Problem requirements —
Each line of the listing is to be copied exactly.

Input data —
======
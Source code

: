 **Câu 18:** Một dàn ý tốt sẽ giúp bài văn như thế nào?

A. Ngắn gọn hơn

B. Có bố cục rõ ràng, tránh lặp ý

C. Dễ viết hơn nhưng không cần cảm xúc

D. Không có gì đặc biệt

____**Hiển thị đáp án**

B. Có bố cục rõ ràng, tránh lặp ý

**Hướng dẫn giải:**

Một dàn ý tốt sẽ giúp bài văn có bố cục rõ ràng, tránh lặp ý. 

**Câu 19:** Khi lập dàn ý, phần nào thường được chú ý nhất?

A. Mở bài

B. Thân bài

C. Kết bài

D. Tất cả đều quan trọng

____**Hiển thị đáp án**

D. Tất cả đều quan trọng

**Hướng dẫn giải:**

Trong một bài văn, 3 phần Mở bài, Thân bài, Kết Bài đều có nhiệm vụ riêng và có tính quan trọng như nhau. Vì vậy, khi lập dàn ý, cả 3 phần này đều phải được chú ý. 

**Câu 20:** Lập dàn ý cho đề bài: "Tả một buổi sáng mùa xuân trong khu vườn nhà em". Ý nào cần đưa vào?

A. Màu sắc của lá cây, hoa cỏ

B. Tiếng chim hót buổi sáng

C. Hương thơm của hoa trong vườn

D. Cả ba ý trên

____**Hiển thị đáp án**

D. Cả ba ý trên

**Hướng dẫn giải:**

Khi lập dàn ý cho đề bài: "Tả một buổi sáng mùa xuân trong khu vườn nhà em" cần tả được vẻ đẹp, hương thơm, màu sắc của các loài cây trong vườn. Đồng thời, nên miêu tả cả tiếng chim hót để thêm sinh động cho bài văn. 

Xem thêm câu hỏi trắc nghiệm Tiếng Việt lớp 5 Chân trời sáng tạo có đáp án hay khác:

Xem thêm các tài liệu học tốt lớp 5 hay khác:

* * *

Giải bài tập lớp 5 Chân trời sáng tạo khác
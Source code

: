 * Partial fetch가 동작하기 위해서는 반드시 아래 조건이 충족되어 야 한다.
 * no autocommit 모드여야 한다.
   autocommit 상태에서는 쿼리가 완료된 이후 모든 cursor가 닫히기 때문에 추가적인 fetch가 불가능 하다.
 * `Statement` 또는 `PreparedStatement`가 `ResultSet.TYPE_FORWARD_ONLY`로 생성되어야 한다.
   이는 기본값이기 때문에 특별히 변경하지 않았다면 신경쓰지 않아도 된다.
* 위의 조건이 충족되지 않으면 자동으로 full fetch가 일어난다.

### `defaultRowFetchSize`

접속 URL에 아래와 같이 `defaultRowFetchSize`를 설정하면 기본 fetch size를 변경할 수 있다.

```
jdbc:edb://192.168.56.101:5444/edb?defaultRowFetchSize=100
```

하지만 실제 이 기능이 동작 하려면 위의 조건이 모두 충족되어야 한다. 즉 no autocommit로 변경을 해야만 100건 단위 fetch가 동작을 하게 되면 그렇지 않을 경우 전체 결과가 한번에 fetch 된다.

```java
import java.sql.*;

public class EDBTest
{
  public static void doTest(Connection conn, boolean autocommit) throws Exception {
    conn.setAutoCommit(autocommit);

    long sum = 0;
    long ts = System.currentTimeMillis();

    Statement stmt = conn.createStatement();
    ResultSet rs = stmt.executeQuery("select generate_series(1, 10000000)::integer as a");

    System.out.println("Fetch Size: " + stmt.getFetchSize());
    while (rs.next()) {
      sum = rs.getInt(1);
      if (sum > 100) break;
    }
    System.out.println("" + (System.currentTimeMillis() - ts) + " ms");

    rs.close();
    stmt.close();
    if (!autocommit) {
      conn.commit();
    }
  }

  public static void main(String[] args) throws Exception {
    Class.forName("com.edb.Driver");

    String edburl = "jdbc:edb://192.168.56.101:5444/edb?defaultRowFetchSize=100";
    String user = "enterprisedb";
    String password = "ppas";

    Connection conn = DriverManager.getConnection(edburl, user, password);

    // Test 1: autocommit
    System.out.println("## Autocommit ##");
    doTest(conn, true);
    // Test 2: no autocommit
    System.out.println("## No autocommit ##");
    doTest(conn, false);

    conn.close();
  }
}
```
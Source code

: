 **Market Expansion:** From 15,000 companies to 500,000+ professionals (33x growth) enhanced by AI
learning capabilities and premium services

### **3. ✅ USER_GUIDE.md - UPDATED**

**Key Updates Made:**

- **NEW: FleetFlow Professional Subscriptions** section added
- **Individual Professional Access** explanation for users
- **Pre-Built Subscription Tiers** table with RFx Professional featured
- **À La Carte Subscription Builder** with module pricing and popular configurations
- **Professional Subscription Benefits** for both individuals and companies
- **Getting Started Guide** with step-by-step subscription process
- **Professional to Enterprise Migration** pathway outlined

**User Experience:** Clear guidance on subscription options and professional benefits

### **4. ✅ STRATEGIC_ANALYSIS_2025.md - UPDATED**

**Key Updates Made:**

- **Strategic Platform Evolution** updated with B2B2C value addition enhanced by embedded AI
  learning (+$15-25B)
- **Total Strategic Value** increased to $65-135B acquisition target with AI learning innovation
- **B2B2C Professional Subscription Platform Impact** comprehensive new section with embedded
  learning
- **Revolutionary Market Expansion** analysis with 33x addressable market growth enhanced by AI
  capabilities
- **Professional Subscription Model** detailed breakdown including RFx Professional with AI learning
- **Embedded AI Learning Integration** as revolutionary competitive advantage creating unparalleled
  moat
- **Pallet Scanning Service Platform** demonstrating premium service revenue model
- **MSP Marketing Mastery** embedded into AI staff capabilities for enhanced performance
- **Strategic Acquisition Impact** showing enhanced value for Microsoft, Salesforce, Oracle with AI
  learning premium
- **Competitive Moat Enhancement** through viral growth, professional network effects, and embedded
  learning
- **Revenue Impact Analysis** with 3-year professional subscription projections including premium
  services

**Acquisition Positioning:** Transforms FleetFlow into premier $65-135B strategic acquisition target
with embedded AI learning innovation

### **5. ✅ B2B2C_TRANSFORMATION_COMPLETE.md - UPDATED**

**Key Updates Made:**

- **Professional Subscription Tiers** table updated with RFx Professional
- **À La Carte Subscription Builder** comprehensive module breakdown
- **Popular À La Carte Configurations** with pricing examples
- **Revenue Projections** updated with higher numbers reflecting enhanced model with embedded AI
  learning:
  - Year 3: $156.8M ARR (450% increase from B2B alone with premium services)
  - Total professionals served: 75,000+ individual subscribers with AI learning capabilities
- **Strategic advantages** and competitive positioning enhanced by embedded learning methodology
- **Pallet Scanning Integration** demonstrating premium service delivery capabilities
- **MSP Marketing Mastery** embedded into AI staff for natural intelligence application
======
Task solution —
Source code

: **Câu 18:** Một dàn ý tốt sẽ giúp bài văn như thế nào?

A. Ngắn gọn hơn

B. Có bố cục rõ ràng, tránh lặp ý

C. Dễ viết hơn nhưng không cần cảm xúc

D. Không có gì đặc biệt

____**Hiển thị đáp án**

B. Có bố cục rõ ràng, tránh lặp ý

**Hướng dẫn giải:**

Một dàn ý tốt sẽ giúp bài văn có bố cục rõ ràng, tránh lặp ý. 

**Câu 19:** Khi lập dàn ý, phần nào thường được chú ý nhất?

A. Mở bài

B. Thân bài

C. Kết bài

D. Tất cả đều quan trọng

____**Hiển thị đáp án**

D. Tất cả đều quan trọng

**Hướng dẫn giải:**

Trong một bài văn, 3 phần Mở bài, Thân bài, Kết Bài đều có nhiệm vụ riêng và có tính quan trọng như nhau. Vì vậy, khi lập dàn ý, cả 3 phần này đều phải được chú ý. 

**Câu 20:** Lập dàn ý cho đề bài: "Tả một buổi sáng mùa xuân trong khu vườn nhà em". Ý nào cần đưa vào?

A. Màu sắc của lá cây, hoa cỏ

B. Tiếng chim hót buổi sáng

C. Hương thơm của hoa trong vườn

D. Cả ba ý trên

____**Hiển thị đáp án**

D. Cả ba ý trên

**Hướng dẫn giải:**

Khi lập dàn ý cho đề bài: "Tả một buổi sáng mùa xuân trong khu vườn nhà em" cần tả được vẻ đẹp, hương thơm, màu sắc của các loài cây trong vườn. Đồng thời, nên miêu tả cả tiếng chim hót để thêm sinh động cho bài văn. 

Xem thêm câu hỏi trắc nghiệm Tiếng Việt lớp 5 Chân trời sáng tạo có đáp án hay khác:

Xem thêm các tài liệu học tốt lớp 5 hay khác:

* * *

Giải bài tập lớp 5 Chân trời sáng tạo khác
Source code

: * Partial fetch가 동작하기 위해서는 반드시 아래 조건이 충족되어 야 한다.
 * no autocommit 모드여야 한다.
   autocommit 상태에서는 쿼리가 완료된 이후 모든 cursor가 닫히기 때문에 추가적인 fetch가 불가능 하다.
 * `Statement` 또는 `PreparedStatement`가 `ResultSet.TYPE_FORWARD_ONLY`로 생성되어야 한다.
   이는 기본값이기 때문에 특별히 변경하지 않았다면 신경쓰지 않아도 된다.
* 위의 조건이 충족되지 않으면 자동으로 full fetch가 일어난다.

### `defaultRowFetchSize`

접속 URL에 아래와 같이 `defaultRowFetchSize`를 설정하면 기본 fetch size를 변경할 수 있다.

```
jdbc:edb://192.168.56.101:5444/edb?defaultRowFetchSize=100
```

하지만 실제 이 기능이 동작 하려면 위의 조건이 모두 충족되어야 한다. 즉 no autocommit로 변경을 해야만 100건 단위 fetch가 동작을 하게 되면 그렇지 않을 경우 전체 결과가 한번에 fetch 된다.

```java
import java.sql.*;

public class EDBTest
{
  public static void doTest(Connection conn, boolean autocommit) throws Exception {
    conn.setAutoCommit(autocommit);

    long sum = 0;
    long ts = System.currentTimeMillis();

    Statement stmt = conn.createStatement();
    ResultSet rs = stmt.executeQuery("select generate_series(1, 10000000)::integer as a");

    System.out.println("Fetch Size: " + stmt.getFetchSize());
    while (rs.next()) {
      sum = rs.getInt(1);
      if (sum > 100) break;
    }
    System.out.println("" + (System.currentTimeMillis() - ts) + " ms");

    rs.close();
    stmt.close();
    if (!autocommit) {
      conn.commit();
    }
  }

  public static void main(String[] args) throws Exception {
    Class.forName("com.edb.Driver");

    String edburl = "jdbc:edb://192.168.56.101:5444/edb?defaultRowFetchSize=100";
    String user = "enterprisedb";
    String password = "ppas";

    Connection conn = DriverManager.getConnection(edburl, user, password);

    // Test 1: autocommit
    System.out.println("## Autocommit ##");
    doTest(conn, true);
    // Test 2: no autocommit
    System.out.println("## No autocommit ##");
    doTest(conn, false);

    conn.close();
  }
}
```
Source code

: **Market Expansion:** From 15,000 companies to 500,000+ professionals (33x growth) enhanced by AI
learning capabilities and premium services

### **3. ✅ USER_GUIDE.md - UPDATED**

**Key Updates Made:**

- **NEW: FleetFlow Professional Subscriptions** section added
- **Individual Professional Access** explanation for users
- **Pre-Built Subscription Tiers** table with RFx Professional featured
- **À La Carte Subscription Builder** with module pricing and popular configurations
- **Professional Subscription Benefits** for both individuals and companies
- **Getting Started Guide** with step-by-step subscription process
- **Professional to Enterprise Migration** pathway outlined

**User Experience:** Clear guidance on subscription options and professional benefits

### **4. ✅ STRATEGIC_ANALYSIS_2025.md - UPDATED**

**Key Updates Made:**

- **Strategic Platform Evolution** updated with B2B2C value addition enhanced by embedded AI
  learning (+$15-25B)
- **Total Strategic Value** increased to $65-135B acquisition target with AI learning innovation
- **B2B2C Professional Subscription Platform Impact** comprehensive new section with embedded
  learning
- **Revolutionary Market Expansion** analysis with 33x addressable market growth enhanced by AI
  capabilities
- **Professional Subscription Model** detailed breakdown including RFx Professional with AI learning
- **Embedded AI Learning Integration** as revolutionary competitive advantage creating unparalleled
  moat
- **Pallet Scanning Service Platform** demonstrating premium service revenue model
- **MSP Marketing Mastery** embedded into AI staff capabilities for enhanced performance
- **Strategic Acquisition Impact** showing enhanced value for Microsoft, Salesforce, Oracle with AI
  learning premium
- **Competitive Moat Enhancement** through viral growth, professional network effects, and embedded
  learning
- **Revenue Impact Analysis** with 3-year professional subscription projections including premium
  services

**Acquisition Positioning:** Transforms FleetFlow into premier $65-135B strategic acquisition target
with embedded AI learning innovation

### **5. ✅ B2B2C_TRANSFORMATION_COMPLETE.md - UPDATED**

**Key Updates Made:**

- **Professional Subscription Tiers** table updated with RFx Professional
- **À La Carte Subscription Builder** comprehensive module breakdown
- **Popular À La Carte Configurations** with pricing examples
- **Revenue Projections** updated with higher numbers reflecting enhanced model with embedded AI
  learning:
  - Year 3: $156.8M ARR (450% increase from B2B alone with premium services)
  - Total professionals served: 75,000+ individual subscribers with AI learning capabilities
- **Strategic advantages** and competitive positioning enhanced by embedded learning methodology
- **Pallet Scanning Integration** demonstrating premium service delivery capabilities
- **MSP Marketing Mastery** embedded into AI staff for natural intelligence application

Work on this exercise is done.